> **PROBLEM TO WORK ON**
Write the entries out exactly, with the final line being the one containing "### 加标签的库版本".

*** Opening DATASET RECORDS ***

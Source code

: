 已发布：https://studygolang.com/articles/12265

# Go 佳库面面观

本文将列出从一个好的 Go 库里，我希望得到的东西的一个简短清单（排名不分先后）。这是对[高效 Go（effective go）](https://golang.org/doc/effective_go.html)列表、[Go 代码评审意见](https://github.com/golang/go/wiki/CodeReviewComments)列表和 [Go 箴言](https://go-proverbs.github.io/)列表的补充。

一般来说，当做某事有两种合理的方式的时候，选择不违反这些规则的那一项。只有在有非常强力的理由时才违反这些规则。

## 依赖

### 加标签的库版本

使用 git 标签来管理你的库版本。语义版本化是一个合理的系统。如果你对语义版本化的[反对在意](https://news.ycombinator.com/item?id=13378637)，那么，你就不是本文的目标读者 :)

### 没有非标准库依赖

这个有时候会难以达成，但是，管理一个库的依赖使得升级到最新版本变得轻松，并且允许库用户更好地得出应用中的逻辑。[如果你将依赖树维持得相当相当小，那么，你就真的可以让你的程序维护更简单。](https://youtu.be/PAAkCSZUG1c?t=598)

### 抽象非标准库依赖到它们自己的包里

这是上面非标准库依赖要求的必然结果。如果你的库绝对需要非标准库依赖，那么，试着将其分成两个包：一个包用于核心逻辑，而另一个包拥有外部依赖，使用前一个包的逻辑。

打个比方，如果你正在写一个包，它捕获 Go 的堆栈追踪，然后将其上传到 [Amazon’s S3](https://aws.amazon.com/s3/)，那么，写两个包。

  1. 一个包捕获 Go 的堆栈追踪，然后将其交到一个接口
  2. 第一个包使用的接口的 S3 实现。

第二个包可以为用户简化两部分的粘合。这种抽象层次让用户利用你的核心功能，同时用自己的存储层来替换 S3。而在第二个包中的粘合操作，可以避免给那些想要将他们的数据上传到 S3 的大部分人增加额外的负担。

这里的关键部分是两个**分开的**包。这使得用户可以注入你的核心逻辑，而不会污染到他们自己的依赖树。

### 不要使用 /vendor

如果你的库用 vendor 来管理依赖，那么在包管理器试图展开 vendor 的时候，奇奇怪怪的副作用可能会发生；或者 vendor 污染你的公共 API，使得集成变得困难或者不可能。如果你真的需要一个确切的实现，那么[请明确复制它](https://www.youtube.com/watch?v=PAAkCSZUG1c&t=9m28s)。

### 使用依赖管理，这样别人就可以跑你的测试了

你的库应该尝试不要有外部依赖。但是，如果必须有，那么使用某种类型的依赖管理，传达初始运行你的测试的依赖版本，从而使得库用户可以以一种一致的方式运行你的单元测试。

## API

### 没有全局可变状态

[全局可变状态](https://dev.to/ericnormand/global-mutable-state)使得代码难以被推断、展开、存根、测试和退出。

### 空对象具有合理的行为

*** Closing DATASET RECORDS ***

> **EXPECTED ANSWER**
Source code

: 已发布：https://studygolang.com/articles/12265

# Go 佳库面面观

本文将列出从一个好的 Go 库里，我希望得到的东西的一个简短清单（排名不分先后）。这是对[高效 Go（effective go）](https://golang.org/doc/effective_go.html)列表、[Go 代码评审意见](https://github.com/golang/go/wiki/CodeReviewComments)列表和 [Go 箴言](https://go-proverbs.github.io/)列表的补充。

一般来说，当做某事有两种合理的方式的时候，选择不违反这些规则的那一项。只有在有非常强力的理由时才违反这些规则。

## 依赖

### 加标签的库版本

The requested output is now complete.